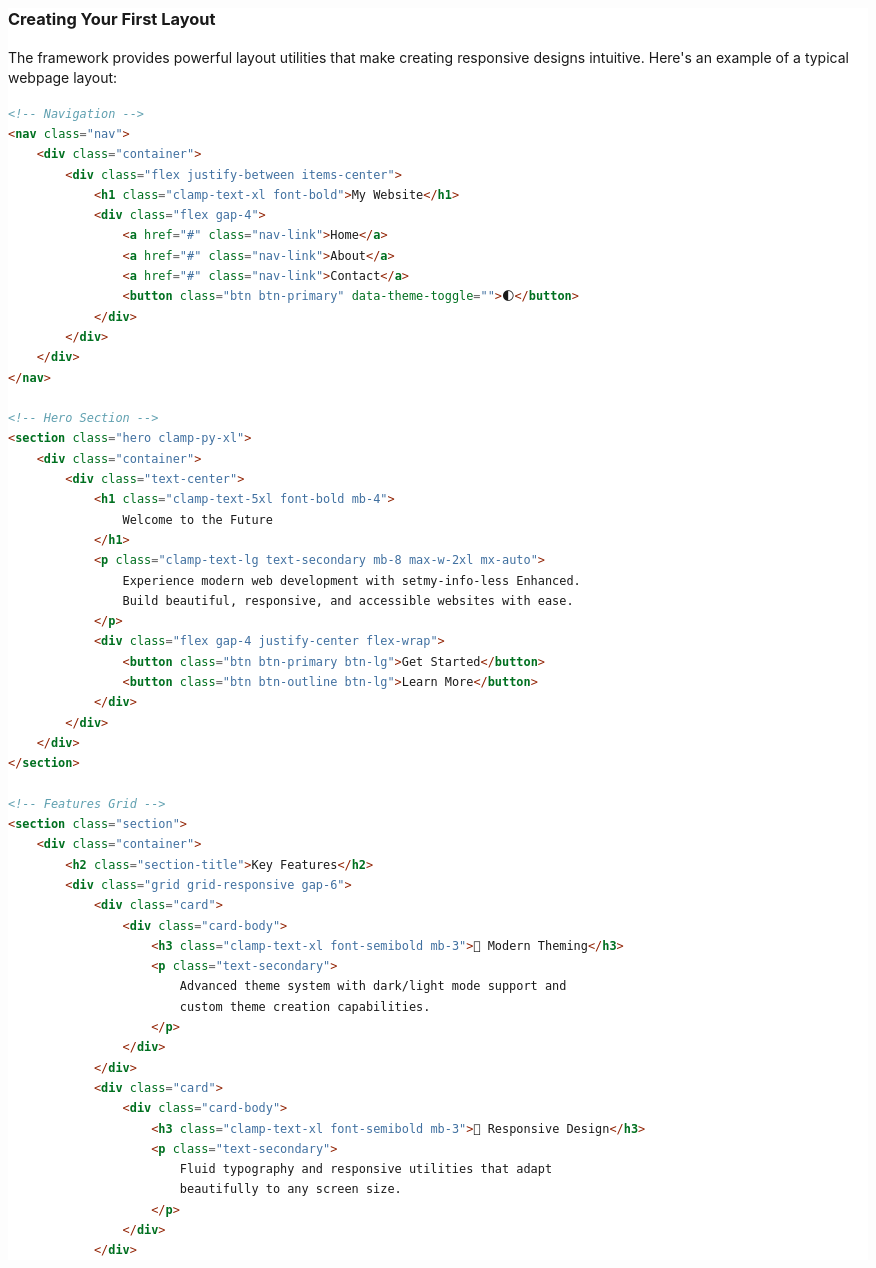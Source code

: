 ### Creating Your First Layout

The framework provides powerful layout utilities that make creating responsive designs intuitive. Here's an example of a
typical webpage layout:

```html
<!-- Navigation -->
<nav class="nav">
    <div class="container">
        <div class="flex justify-between items-center">
            <h1 class="clamp-text-xl font-bold">My Website</h1>
            <div class="flex gap-4">
                <a href="#" class="nav-link">Home</a>
                <a href="#" class="nav-link">About</a>
                <a href="#" class="nav-link">Contact</a>
                <button class="btn btn-primary" data-theme-toggle="">🌓</button>
            </div>
        </div>
    </div>
</nav>

<!-- Hero Section -->
<section class="hero clamp-py-xl">
    <div class="container">
        <div class="text-center">
            <h1 class="clamp-text-5xl font-bold mb-4">
                Welcome to the Future
            </h1>
            <p class="clamp-text-lg text-secondary mb-8 max-w-2xl mx-auto">
                Experience modern web development with setmy-info-less Enhanced. 
                Build beautiful, responsive, and accessible websites with ease.
            </p>
            <div class="flex gap-4 justify-center flex-wrap">
                <button class="btn btn-primary btn-lg">Get Started</button>
                <button class="btn btn-outline btn-lg">Learn More</button>
            </div>
        </div>
    </div>
</section>

<!-- Features Grid -->
<section class="section">
    <div class="container">
        <h2 class="section-title">Key Features</h2>
        <div class="grid grid-responsive gap-6">
            <div class="card">
                <div class="card-body">
                    <h3 class="clamp-text-xl font-semibold mb-3">🎨 Modern Theming</h3>
                    <p class="text-secondary">
                        Advanced theme system with dark/light mode support and 
                        custom theme creation capabilities.
                    </p>
                </div>
            </div>
            <div class="card">
                <div class="card-body">
                    <h3 class="clamp-text-xl font-semibold mb-3">📱 Responsive Design</h3>
                    <p class="text-secondary">
                        Fluid typography and responsive utilities that adapt 
                        beautifully to any screen size.
                    </p>
                </div>
            </div>
```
================================
What is needed => In the records, count every line that includes "justify" and give the count alone.

Final answer => 2